BasicBlock *preheader = L->getLoopPreheader();
if (!preheader)
return false;
BasicBlock *header = L->getHeader();
const llvm::DataLayout &DL = header->getModule()->getDataLayout();
initFunctions(*header->getModule());
// Also require `gc_preserve_begin_func` whereas
// `gc_preserve_end_func` is optional since the input to
// `gc_preserve_end_func` must be from `gc_preserve_begin_func`.

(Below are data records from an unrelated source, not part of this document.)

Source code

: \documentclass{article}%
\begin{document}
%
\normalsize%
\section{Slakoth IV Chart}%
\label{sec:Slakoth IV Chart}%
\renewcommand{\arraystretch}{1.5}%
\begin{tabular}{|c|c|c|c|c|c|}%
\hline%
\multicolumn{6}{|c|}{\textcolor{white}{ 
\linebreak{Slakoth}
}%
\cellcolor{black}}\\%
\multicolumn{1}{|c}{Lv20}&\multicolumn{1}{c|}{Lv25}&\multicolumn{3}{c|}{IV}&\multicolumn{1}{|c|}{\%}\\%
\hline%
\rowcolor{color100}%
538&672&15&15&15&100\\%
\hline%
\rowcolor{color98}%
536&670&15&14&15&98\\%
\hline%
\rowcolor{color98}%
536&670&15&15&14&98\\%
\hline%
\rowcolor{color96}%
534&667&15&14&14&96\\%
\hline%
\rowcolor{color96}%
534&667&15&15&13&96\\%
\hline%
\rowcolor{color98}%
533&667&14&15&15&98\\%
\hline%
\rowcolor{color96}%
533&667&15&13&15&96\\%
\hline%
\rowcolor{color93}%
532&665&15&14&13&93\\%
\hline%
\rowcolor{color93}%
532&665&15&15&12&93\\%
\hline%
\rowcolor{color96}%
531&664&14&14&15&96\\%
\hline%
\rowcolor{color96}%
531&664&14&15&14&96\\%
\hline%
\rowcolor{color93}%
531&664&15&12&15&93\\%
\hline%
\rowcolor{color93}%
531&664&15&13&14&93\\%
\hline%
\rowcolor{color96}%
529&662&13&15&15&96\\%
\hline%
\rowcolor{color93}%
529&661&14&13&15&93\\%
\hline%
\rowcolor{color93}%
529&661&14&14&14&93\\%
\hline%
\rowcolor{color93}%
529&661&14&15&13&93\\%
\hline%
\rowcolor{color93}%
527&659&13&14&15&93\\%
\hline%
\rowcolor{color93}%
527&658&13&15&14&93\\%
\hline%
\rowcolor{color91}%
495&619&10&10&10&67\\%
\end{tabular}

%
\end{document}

// We also hoist write barriers here, so we don't exit if write_barrier_func exists
if (!gc_preserve_begin_func && !write_barrier_func &&
!alloc_obj_func) {
LLVM_DEBUG(dbgs() << "No gc_preserve_begin_func or write_barrier_func or alloc_obj_func found, skipping JuliaLICM\n");
return false;
}
auto LI = &GetLI();
auto DT = &GetDT();
auto MSSA = GetMSSA();
auto SE = GetSE();
MemorySSAUpdater MSSAU(MSSA);
// Lazy initialization of exit blocks insertion points.
bool exit_pts_init = false;
SmallVector<Instruction*, 8> _exit_pts;
auto get_exit_pts = [&] () -> MutableArrayRef<Instruction*> {
if (!exit_pts_init) {
exit_pts_init = true;
SmallVector<BasicBlock*, 8> exit_bbs;
L->getUniqueExitBlocks(exit_bbs);
for (BasicBlock *bb: exit_bbs) {
_exit_pts.push_back(&*bb->getFirstInsertionPt());
}
}
return _exit_pts;
};
bool changed = false;
// Scan in the right order so that we'll hoist the `begin`
// before we consider sinking `end`.
LoopBlocksRPO worklist(L);
worklist.perform(LI);
for (auto *bb : worklist) {
for (BasicBlock::iterator II = bb->begin(), E = bb->end(); II != E;) {
auto call = dyn_cast<CallInst>(&*II++);
if (!call)
continue;
Value *callee = call->getCalledOperand();
assert(callee != nullptr);
// It is always legal to extend the preserve period
// so we only need to make sure it is legal to move/clone
// the calls.
// If all the input arguments dominates the whole loop we can
// hoist the `begin` and if a `begin` dominates the loop the
// corresponding `end` can be moved to the loop exit.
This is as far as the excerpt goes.